### DATA TO PROCESS:
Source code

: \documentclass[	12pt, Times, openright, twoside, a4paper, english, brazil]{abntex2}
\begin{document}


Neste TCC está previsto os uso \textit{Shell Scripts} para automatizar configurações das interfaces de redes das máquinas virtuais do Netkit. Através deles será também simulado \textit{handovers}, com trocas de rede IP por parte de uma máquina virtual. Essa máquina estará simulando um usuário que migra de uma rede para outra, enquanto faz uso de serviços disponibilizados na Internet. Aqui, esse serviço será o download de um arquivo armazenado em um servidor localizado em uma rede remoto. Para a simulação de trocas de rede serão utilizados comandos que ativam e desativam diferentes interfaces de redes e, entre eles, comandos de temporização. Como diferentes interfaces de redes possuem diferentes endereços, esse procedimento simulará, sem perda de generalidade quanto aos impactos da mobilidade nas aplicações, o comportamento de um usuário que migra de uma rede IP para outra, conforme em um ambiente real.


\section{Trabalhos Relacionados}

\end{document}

### PROBLEM TO SOLVE:
Nothing in the records above may be left out when you repeat them exactly.

### EXERCISE RESPONSE:
Source code

: \documentclass[	12pt, Times, openright, twoside, a4paper, english, brazil]{abntex2}
\begin{document}


Neste TCC está previsto os uso \textit{Shell Scripts} para automatizar configurações das interfaces de redes das máquinas virtuais do Netkit. Através deles será também simulado \textit{handovers}, com trocas de rede IP por parte de uma máquina virtual. Essa máquina estará simulando um usuário que migra de uma rede para outra, enquanto faz uso de serviços disponibilizados na Internet. Aqui, esse serviço será o download de um arquivo armazenado em um servidor localizado em uma rede remoto. Para a simulação de trocas de rede serão utilizados comandos que ativam e desativam diferentes interfaces de redes e, entre eles, comandos de temporização. Como diferentes interfaces de redes possuem diferentes endereços, esse procedimento simulará, sem perda de generalidade quanto aos impactos da mobilidade nas aplicações, o comportamento de um usuário que migra de uma rede IP para outra, conforme em um ambiente real.


\section{Trabalhos Relacionados}

\end{document}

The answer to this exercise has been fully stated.